Germany's Bosch Group fires up for further growth

By Han Tianyang (China Daily) Updated: 2012-05-07 13:35

German industrial giant Bosch Group reported 13 percent growth in its China sales last year as a "consequence of continuous investment and localization strategy", the company said in a recent statement.

Its sales in the country last year totaled 42.3 billion yuan as all three of its business sectors performed well.

Automotive technology, its largest business in China, generated revenues of 24.9 billion yuan last year, a 7 percent increase over 2010.

Its industrial technology operations increased sales by 28 percent to 10 billion yuan, while revenues at its consumer goods and building technology sector rose 18 percent to 7.3 billion yuan.

The robust growth came after a company-record 4.1 billion yuan investment in China last year, which "further strengthened the core business of Bosch China", the company said.

Bosch said that it will maintain yearly investment of 3 to 4 billion yuan in China until 2015.

"China's economy is expected to grow steadily and so will keep its strategic market position within the Bosch Group," said Uwe Raschke, the company's board member with responsibility for the Asia-Pacific region.

China became the third-largest market for Bosch worldwide in 2010, following only Germany and the US.

Bosch also said in the statement that its employees in China numbered about 30,200 by the end of last year, a total expected to rise to about 50,000 by 2015. Some 90 percent of all manager-level positions will be offered to Chinese employees by then, it said.

Bosch now has 13 technical centers across its three business sectors in China where some 2,700 associates work on local research and development.

Most recently it agreed to form a joint venture with domestic carmaker Chery and Australia's Atech Automotive to develop and manufacture instrument clusters and car infotainment equipment.
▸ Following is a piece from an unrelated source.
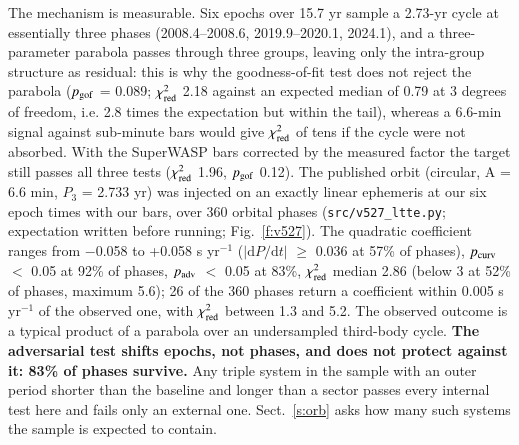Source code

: \documentclass{aa}
\begin{document}
The mechanism is measurable. Six epochs over 15.7 yr sample a 2.73-yr cycle at essentially three phases (2008.4--2008.6, 2019.9--2020.1, 2024.1), and a three-parameter parabola passes through three groups, leaving only the intra-group structure as residual: this is why the goodness-of-fit test does not reject the parabola ($p_{\rm gof}$ = 0.089; $\chi^2_{\rm red}$ 2.18 against an expected median of 0.79 at 3 degrees of freedom, i.e. 2.8 times the expectation but within the tail), whereas a 6.6-min signal against sub-minute bars would give $\chi^2_{\rm red}$ of tens if the cycle were not absorbed. With the SuperWASP bars corrected by the measured factor the target still passes all three tests ($\chi^2_{\rm red}$ 1.96, $p_{\rm gof}$ 0.12). The published orbit (circular, A = 6.6 min, $P_3$ = 2.733 yr) was injected on an exactly linear ephemeris at our six epoch times with our bars, over 360 orbital phases (\texttt{src/v527\_ltte.py}; expectation written before running; Fig.~\ref{f:v527}). The quadratic coefficient ranges from $-$0.058 to +0.058 s yr$^{-1}$ ($|\mathrm{d}P/\mathrm{d}t|$ $\ge$ 0.036 at 57\% of phases), $p_{\rm curv}$ $<$ 0.05 at 92\% of phases, $p_{\rm adv}$ $<$ 0.05 at 83\%, $\chi^2_{\rm red}$ median 2.86 (below 3 at 52\% of phases, maximum 5.6); 26 of the 360 phases return a coefficient within 0.005 s yr$^{-1}$ of the observed one, with $\chi^2_{\rm red}$ between 1.3 and 5.2. The observed outcome is a typical product of a parabola over an undersampled third-body cycle. \textbf{The adversarial test shifts epochs, not phases, and does not protect against it: 83\% of phases survive.} Any triple system in the sample with an outer period shorter than the baseline and longer than a sector passes every internal test here and fails only an external one. Sect.~\ref{s:orb} asks how many such systems the sample is expected to contain.
\end{document}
Production will start later this year on products not only sold in China but also in other Asia-Pacific markets.

Bosch has a 60 percent stake in the partnership based in East China's Anhui province, with Chery holding 30 percent and the remaining 10 percent owned by Atech.

While continuing to enhance its business in the east of China, Bosch has been stretching into western inland regions.

Its subsidiary for packaging technology invested in a new manufacturing site in Chengdu last year, while in February its chassis control unit announced construction of a new plant in the western city.

In 2011 alone, Bosch China established more than 10 regional sales offices in the central and western cities including Changsha in Hunan and Wuhan in Hubei.